**WHAT YOU ARE ASKED TO DO**
Search the records for the string "that", and show each line where it appears.

(EXTRACTED INFORMATION Opens)

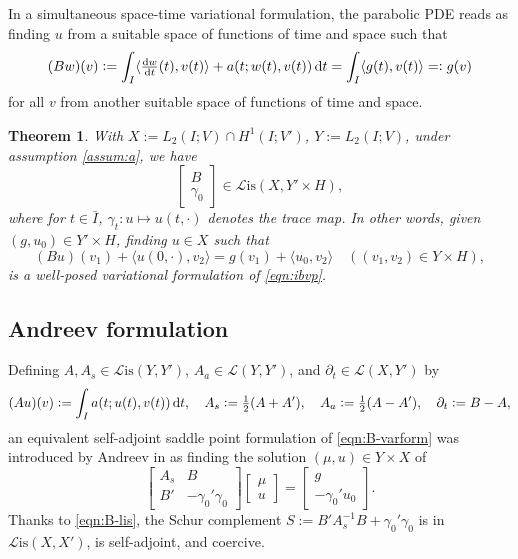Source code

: \documentclass[11pt,a4paper,oneside,english]{amsart}
\numberwithin{equation}{section}
\newtheorem{theorem}{Theorem}
\numberwithin{theorem}{section}
\theoremstyle{definition}
\newcommand{\la}{\langle}
\newcommand{\ra}{\rangle}
\newcommand{\cL}{\mathcal L}
\newcommand{\Lis}{\cL\mathrm{is}}
\begin{document}
In a simultaneous space-time variational formulation, the parabolic PDE reads as
finding $u$ from a suitable space of functions of time and space such that
\begin{equation}
  \label{eqn:B-var-form}
  (Bw)(v):=\int_I \la \tfrac{\dif w}{\dif t}(t), v(t) \ra + a(t;w(t),v(t)) \dif t = \int_I \la g(t), v(t) \ra =:g(v)
\end{equation}
for all $v$ from another suitable space of functions of time and space.

\begin{theorem}
  \label{thm:varform}
  With $X:=L_2(I;{V}) \cap H^1(I;V')$, $Y:=L_2(I;{V})$, under assumption \ref{assum:a}, we have
  \begin{equation}
    \label{eqn:B-lis}
    \begin{bmatrix} B \\ \gamma_0\end{bmatrix}\in \Lis(X,Y' \times H),
  \end{equation}
  where for $t \in \bar I$, $\gamma_t\colon u \mapsto u(t,\cdot)$ denotes the trace map.
  In other words, given $(g, u_0) \in Y' \times H$, finding $u \in X$ such that 
  \begin{equation}
    \label{eqn:B-varform}
    (Bu)(v_1)+\la u(0,\cdot),v_2\ra=g(v_1)+\la u_0,v_2\ra\quad ((v_1,v_2) \in Y \times H),
  \end{equation}
  is a well-posed variational formulation of \eqref{eqn:ibvp}.
\end{theorem}

\subsection{Andreev formulation}
Defining $A, A_s \in \Lis(Y,Y')$, $A_a \in \cL(Y,Y')$, and $\partial_t \in \cL(X,Y')$ by 
\[
(Au)(v):=\int_I a(t;u(t),v(t)) \dif t, \quad A_s:=\tfrac12(A+A'), \quad A_a:=\tfrac12(A-A'), \quad \partial_t:=B-A,
\]
an equivalent self-adjoint saddle point formulation of \eqref{eqn:B-varform} was
introduced by Andreev in \cite{Andreev2013} as finding the solution $(\mu,u) \in Y\times X$ of
\[
  \begin{bmatrix} A_s & B\\ B' & -\gamma_0' \gamma_0 \end{bmatrix}
  \begin{bmatrix} \mu \\ u \end{bmatrix}=
  \begin{bmatrix} g \\ -\gamma_0' u_0 \end{bmatrix}.
\]
Thanks to \eqref{eqn:B-lis}, the Schur complement $S := B' A_s^{-1} B+\gamma_0'\gamma_0$ is in $\Lis(X, X')$, is self-adjoint, and coercive.
\end{document}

(EXTRACTED INFORMATION Closes)

**OUTPUT OF THE EXERCISE**
finding $u$ from a suitable space of functions of time and space such that
  In other words, given $(g, u_0) \in Y' \times H$, finding $u \in X$ such that 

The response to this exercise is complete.